I sold mortgages over the phone in a previous life. That involved calling over 100 people a day using an archaic but functional web-based phone system. That system cost the company a fortune to implement and required a dedicated support staff. PhoneDeck does most of it for free. And it works directly with Android and S40 phones. This is disruption defined.
Mike Butcher broke the news about PhoneDeck’s recent launch yesterday. The startup, which made the rounds to several start-up events last year, allows anyone to link their phone to their service for analytics and remote control. PhoneDeck lets users send and receive text messages and phone calls right from their website. If your phone rings, a popup appears on your computer with the option to answer the call or send it to voice mail. The mobile app also syncs your contacts and usage to the web interface, making all sorts of information available on the web.
It works well, too. There’s a bit of lag when the phone rings until the pop-up appears. That needs to be resolved. But for the most part, and for the right person, this could be a very powerful free tool.
Small businesses often spend good money on similar phone services. It allows marketers and salespeople to quickly and efficiently place a lot of phone calls. Trust me, when you have to call more than a few people, it’s a lot easier to don a headset and click a button on a computer screen than using just a mobile phone.
PhoneDeck seems to have all the right additional functions, too. Missed calls can easily be responded to with a text message. Each number stored in the system, either through a contact or one-off call, shows detailed statistics including the geolocation, calls missed, initiated, and received. This might not be important to the average Joe, as Devin told me, “I feel like this is a solution to a problem that doesn’t really exist”, but small businesses or even a single user can easily and quickly incorporate PhoneDeck into their workflow for increased productivity and insights.

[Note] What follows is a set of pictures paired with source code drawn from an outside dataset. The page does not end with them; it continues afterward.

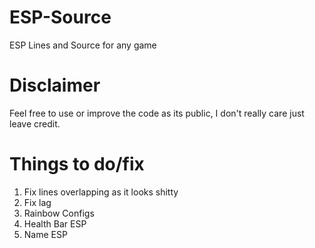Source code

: # ESP-Source
ESP Lines and Source for any game

# Disclaimer

Feel free to use or improve the code as its public, I don't really care just leave credit.

# Things to do/fix
1. Fix lines overlapping as it looks shitty
2. Fix lag 
3. Rainbow Configs
4. Health Bar ESP
5. Name ESP 
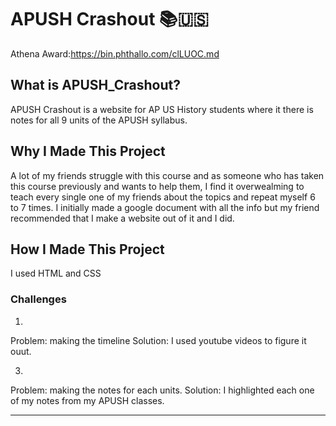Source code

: # APUSH Crashout 📚🇺🇸
Athena Award:https://bin.phthallo.com/clLUOC.md

## What is APUSH_Crashout?
APUSH Crashout is a website for AP US History students where it there is notes for all 9 units of the APUSH syllabus.

## Why I Made This Project
A lot of my friends struggle with this course and as someone who has taken this course previously and wants to help them, I find it overwealming to teach every single one of my friends about the topics and repeat myself 6 to 7 times. I initially made a google document with all the info but my friend recommended that I make a website out of it and I did.

## How I Made This Project
I used HTML and CSS

### Challenges
1)
Problem: making the timeline
Solution: I used youtube videos to figure it ouut. 

3)
Problem: making the notes for each units.
Solution: I highlighted each one of my notes from my APUSH classes.



---

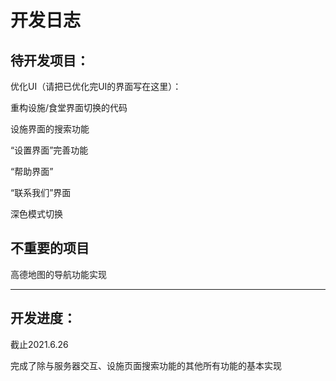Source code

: # 开发日志

## 待开发项目：

优化UI（请把已优化完UI的界面写在这里）：


重构设施/食堂界面切换的代码

设施界面的搜索功能

“设置界面”完善功能

“帮助界面”

“联系我们”界面

深色模式切换

## 不重要的项目

高德地图的导航功能实现

****

## 开发进度：

截止2021.6.26

完成了除与服务器交互、设施页面搜索功能的其他所有功能的基本实现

There is a bit of blind trust involved with PhoneDeck. You’re entrusting this start-up with a good deal of your data including contacts and detailed phone usages. As some users point out in the comments of Butcher’s posts, this system could be perfect for snooping spouses or divorce attorneys. In fact, it only takes about three minutes to install the Android app and upload all the data to the web interface. The data stays online, although the phone no longer actively syncs once the app is deleted from the phone. Scary.

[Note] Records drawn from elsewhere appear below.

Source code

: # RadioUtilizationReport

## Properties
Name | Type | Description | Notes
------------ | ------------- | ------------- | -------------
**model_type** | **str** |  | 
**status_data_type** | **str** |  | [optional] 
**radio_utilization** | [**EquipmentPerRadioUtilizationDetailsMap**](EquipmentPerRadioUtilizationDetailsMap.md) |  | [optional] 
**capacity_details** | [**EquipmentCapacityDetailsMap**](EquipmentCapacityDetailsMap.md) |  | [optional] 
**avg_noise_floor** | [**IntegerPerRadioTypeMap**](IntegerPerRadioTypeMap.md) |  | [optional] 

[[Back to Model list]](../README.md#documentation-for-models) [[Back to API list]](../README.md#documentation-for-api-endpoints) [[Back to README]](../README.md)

Still, privacy issues aside, PhoneDeck could be the free answer to many people’s expensive problems. Even casual users like myself can benefit from the online phone interface. I’m often sitting in front of my computer and have no idea if missed a call or text message (no one calls or texts me though) since my phone is lost somewhere within my house. It makes the most sense in a business where time is money and improved efficiency can make a big difference.